• REQUIRED WORK: For each entry, restate it word for word while omitting any image it holds.

Start of DATA EXTRACTS

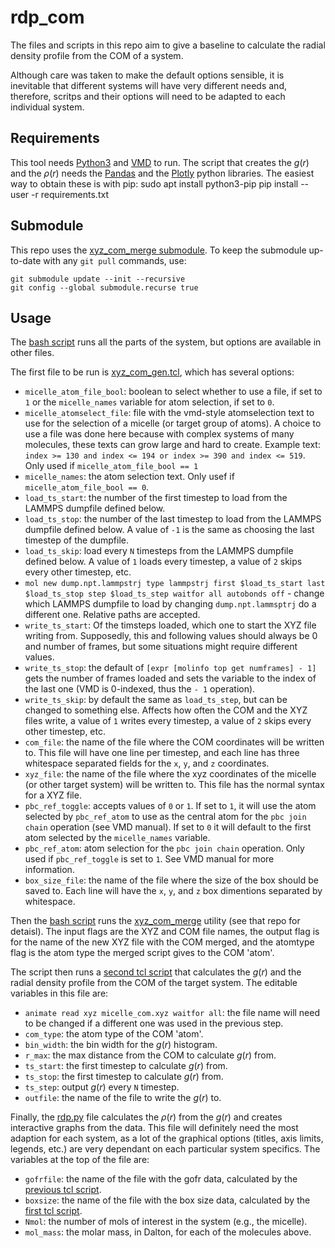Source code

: # rdp\_com


The files and scripts in this repo aim to give a baseline to calculate the radial density profile from the COM of a system.

Although care was taken to make the default options sensible, it is inevitable that different systems will have very different needs and, therefore, scritps and their options will need to be adapted to each individual system.

## Requirements

This tool needs [Python3][python] and [VMD][vmd] to run. The script that creates the <i>g</i>(<i>r</i>) and the <i>ρ</i>(<i>r</i>) needs the [Pandas][pandas] and the [Plotly][plotly] python libraries. The easiest way to obtain these is with pip:
    sudo apt install python3-pip
    pip install --user -r requirements.txt

## Submodule

This repo uses the [xyz\_com\_merge submodule][xyzcommerge]. To keep the submodule up-to-date with any `git pull` commands, use:

    git submodule update --init --recursive
    git config --global submodule.recurse true

## Usage

The [bash script][script] runs all the parts of the system, but options are available in other files.

The first file to be run is [xyz\_com\_gen.tcl][tcl1], which has several options:
- `micelle_atom_file_bool`: boolean to select whether to use a file, if set to `1` or the `micelle_names` variable for atom selection, if set to `0`.
- `micelle_atomselect_file`: file with the vmd-style atomselection text to use for the selection of a micelle (or target group of atoms). A choice to use a file was done here because with complex systems of many molecules, these texts can grow large and hard to create. Example text: `index >= 130 and index <= 194 or index >= 390 and index <= 519`. Only used if `micelle_atom_file_bool == 1`
- `micelle_names`: the atom selection text. Only usef if `micelle_atom_file_bool == 0`.
- `load_ts_start`: the number of the first timestep to load from the LAMMPS dumpfile defined below.
- `load_ts_stop`: the number of the last timestep to load from the LAMMPS dumpfile defined below. A value of `-1` is the same as choosing the last timestep of the dumpfile.
- `load_ts_skip`: load every `N` timesteps from the LAMMPS dumpfile defined below. A value of `1` loads every timestep, a value of `2` skips every other timestep, etc.
- `mol new dump.npt.lammpstrj type lammpstrj first $load_ts_start last $load_ts_stop step $load_ts_step waitfor all autobonds off` - change which LAMMPS dumpfile to load by changing `dump.npt.lammsptrj` do a different one. Relative paths are accepted.
- `write_ts_start`: Of the timsteps loaded, which one to start the XYZ file writing from. Supposedly, this and following values should always be 0 and number of frames, but some situations might require different values.
- `write_ts_stop`: the default of `[expr [molinfo top get numframes] - 1]` gets the number of frames loaded and sets the variable to the index of the last one (VMD is 0-indexed, thus the `- 1` operation).
- `write_ts_skip`: by default the same as `load_ts_step`, but can be changed to something else. Affects how often the COM and the XYZ files write, a value of `1` writes every timestep, a value of `2` skips every other timestep, etc.
- `com_file`: the name of the file where the COM coordinates will be written to. This file will have one line per timestep, and each line has three whitespace separated fields for the `x`, `y`, and `z` coordinates.
- `xyz_file`: the name of the file where the xyz coordinates of the micelle (or other target system) will be written to. This file has the normal syntax for a XYZ file.
- `pbc_ref_toggle`: accepts values of `0` or `1`. If set to `1`, it will use the atom selected by `pbc_ref_atom` to use as the central atom for the `pbc join chain` operation (see VMD manual). If set to `0` it will default to the first atom selected by the `micelle_names` variable.
- `pbc_ref_atom`: atom selection for the `pbc join chain` operation. Only used if `pbc_ref_toggle` is set to `1`. See VMD manual for more information.
- `box_size_file`: the name of the file where the size of the box should be saved to.
Each line will have the `x`, `y`, and `z` box dimentions separated by whitespace.

Then the [bash script][script] runs the [xyz\_com\_merge][xyzcommerge] utility (see that repo for detaisl). The input flags are the XYZ and COM file names, the output flag is for the name of the new XYZ file with the COM merged, and the atomtype flag is the atom type the merged script gives to the COM 'atom'.

The script then runs a [second tcl script][tcl2] that calculates the <i>g</i>(<i>r</i>) and the radial density profile from the COM of the target system. The editable variables in this file are:
- `animate read xyz micelle_com.xyz waitfor all`: the file name will need to be changed if a different one was used in the previous step.
- `com_type`: the atom type of the COM 'atom'.
- `bin_width`: the bin width for the <i>g</i>(<i>r</i>) histogram.
- `r_max`: the max distance from the COM to calculate <i>g</i>(<i>r</i>) from.
- `ts_start`: the first timestep to calculate <i>g</i>(<i>r</i>) from.
- `ts_stop`: the first timestep to calculate <i>g</i>(<i>r</i>) from.
- `ts_step`: output <i>g</i>(<i>r</i>) every `N` timestep.
- `outfile`: the name of the file to write the <i>g</i>(<i>r</i>) to.

Finally, the [rdp.py][rdp] file calculates the <i>ρ</i>(<i>r</i>) from the <i>g</i>(<i>r</i>) and creates interactive graphs from the data.
This file will definitely need the most adaption for each system, as a lot of the graphical options (titles, axis limits, legends, etc.) are very dependant on each particular system specifics.
The variables at the top of the file are:
- `gofrfile`: the name of the file with the gofr data, calculated by the [previous tcl script][tcl2].
- `boxsize`: the name of the file with the box size data, calculated by the [first tcl script][tcl1].
- `Nmol`: the number of mols of interest in the system (e.g., the micelle).
- `mol_mass`: the molar mass, in Dalton, for each of the molecules above.



[python]: <https://www.python.org/downloads/> (Download Python 3)
[vmd]: <https://www.ks.uiuc.edu/Research/vmd/> (Visual Molecular Dynamics)
[pandas]: <https://pandas.pydata.org/> (Pandas python library)
[plotly]: <https://plotly.com/python/getting-started/> (Plotly python library)
[xyzcommerge]: <https://github.com/RuiApostolo/xyz_com_merge> (xyz\_com\_merge github)
[script]: <./rdp_com.sh> (bash script)
[tcl1]: <./xyz_com_gen.tcl> (xyz generator tcl script) 
[tcl2]: <./rm_com_gofr.tcl> (gofr tcl script)
[rdp]: <./rdp.py> (rdp python file)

End of DATA EXTRACTS

• ANSWER AREA:
Source code

: # rdp\_com


The files and scripts in this repo aim to give a baseline to calculate the radial density profile from the COM of a system.

Although care was taken to make the default options sensible, it is inevitable that different systems will have very different needs and, therefore, scritps and their options will need to be adapted to each individual system.

## Requirements

This tool needs [Python3][python] and [VMD][vmd] to run. The script that creates the <i>g</i>(<i>r</i>) and the <i>ρ</i>(<i>r</i>) needs the [Pandas][pandas] and the [Plotly][plotly] python libraries. The easiest way to obtain these is with pip:
    sudo apt install python3-pip
    pip install --user -r requirements.txt

## Submodule

This repo uses the [xyz\_com\_merge submodule][xyzcommerge]. To keep the submodule up-to-date with any `git pull` commands, use:

    git submodule update --init --recursive
    git config --global submodule.recurse true

## Usage

The [bash script][script] runs all the parts of the system, but options are available in other files.

The first file to be run is [xyz\_com\_gen.tcl][tcl1], which has several options:
- `micelle_atom_file_bool`: boolean to select whether to use a file, if set to `1` or the `micelle_names` variable for atom selection, if set to `0`.
- `micelle_atomselect_file`: file with the vmd-style atomselection text to use for the selection of a micelle (or target group of atoms). A choice to use a file was done here because with complex systems of many molecules, these texts can grow large and hard to create. Example text: `index >= 130 and index <= 194 or index >= 390 and index <= 519`. Only used if `micelle_atom_file_bool == 1`
- `micelle_names`: the atom selection text. Only usef if `micelle_atom_file_bool == 0`.
- `load_ts_start`: the number of the first timestep to load from the LAMMPS dumpfile defined below.
- `load_ts_stop`: the number of the last timestep to load from the LAMMPS dumpfile defined below. A value of `-1` is the same as choosing the last timestep of the dumpfile.
- `load_ts_skip`: load every `N` timesteps from the LAMMPS dumpfile defined below. A value of `1` loads every timestep, a value of `2` skips every other timestep, etc.
- `mol new dump.npt.lammpstrj type lammpstrj first $load_ts_start last $load_ts_stop step $load_ts_step waitfor all autobonds off` - change which LAMMPS dumpfile to load by changing `dump.npt.lammsptrj` do a different one. Relative paths are accepted.
- `write_ts_start`: Of the timsteps loaded, which one to start the XYZ file writing from. Supposedly, this and following values should always be 0 and number of frames, but some situations might require different values.
- `write_ts_stop`: the default of `[expr [molinfo top get numframes] - 1]` gets the number of frames loaded and sets the variable to the index of the last one (VMD is 0-indexed, thus the `- 1` operation).
- `write_ts_skip`: by default the same as `load_ts_step`, but can be changed to something else. Affects how often the COM and the XYZ files write, a value of `1` writes every timestep, a value of `2` skips every other timestep, etc.
- `com_file`: the name of the file where the COM coordinates will be written to. This file will have one line per timestep, and each line has three whitespace separated fields for the `x`, `y`, and `z` coordinates.
- `xyz_file`: the name of the file where the xyz coordinates of the micelle (or other target system) will be written to. This file has the normal syntax for a XYZ file.
- `pbc_ref_toggle`: accepts values of `0` or `1`. If set to `1`, it will use the atom selected by `pbc_ref_atom` to use as the central atom for the `pbc join chain` operation (see VMD manual). If set to `0` it will default to the first atom selected by the `micelle_names` variable.
- `pbc_ref_atom`: atom selection for the `pbc join chain` operation. Only used if `pbc_ref_toggle` is set to `1`. See VMD manual for more information.
- `box_size_file`: the name of the file where the size of the box should be saved to.
Each line will have the `x`, `y`, and `z` box dimentions separated by whitespace.

Then the [bash script][script] runs the [xyz\_com\_merge][xyzcommerge] utility (see that repo for detaisl). The input flags are the XYZ and COM file names, the output flag is for the name of the new XYZ file with the COM merged, and the atomtype flag is the atom type the merged script gives to the COM 'atom'.

The script then runs a [second tcl script][tcl2] that calculates the <i>g</i>(<i>r</i>) and the radial density profile from the COM of the target system. The editable variables in this file are:
- `animate read xyz micelle_com.xyz waitfor all`: the file name will need to be changed if a different one was used in the previous step.
- `com_type`: the atom type of the COM 'atom'.
- `bin_width`: the bin width for the <i>g</i>(<i>r</i>) histogram.
- `r_max`: the max distance from the COM to calculate <i>g</i>(<i>r</i>) from.
- `ts_start`: the first timestep to calculate <i>g</i>(<i>r</i>) from.
- `ts_stop`: the first timestep to calculate <i>g</i>(<i>r</i>) from.
- `ts_step`: output <i>g</i>(<i>r</i>) every `N` timestep.
- `outfile`: the name of the file to write the <i>g</i>(<i>r</i>) to.

Finally, the [rdp.py][rdp] file calculates the <i>ρ</i>(<i>r</i>) from the <i>g</i>(<i>r</i>) and creates interactive graphs from the data.
This file will definitely need the most adaption for each system, as a lot of the graphical options (titles, axis limits, legends, etc.) are very dependant on each particular system specifics.
The variables at the top of the file are:
- `gofrfile`: the name of the file with the gofr data, calculated by the [previous tcl script][tcl2].
- `boxsize`: the name of the file with the box size data, calculated by the [first tcl script][tcl1].
- `Nmol`: the number of mols of interest in the system (e.g., the micelle).
- `mol_mass`: the molar mass, in Dalton, for each of the molecules above.



[python]: <https://www.python.org/downloads/> (Download Python 3)
[vmd]: <https://www.ks.uiuc.edu/Research/vmd/> (Visual Molecular Dynamics)
[pandas]: <https://pandas.pydata.org/> (Pandas python library)
[plotly]: <https://plotly.com/python/getting-started/> (Plotly python library)
[xyzcommerge]: <https://github.com/RuiApostolo/xyz_com_merge> (xyz\_com\_merge github)
[script]: <./rdp_com.sh> (bash script)
[tcl1]: <./xyz_com_gen.tcl> (xyz generator tcl script) 
[tcl2]: <./rm_com_gofr.tcl> (gofr tcl script)
[rdp]: <./rdp.py> (rdp python file)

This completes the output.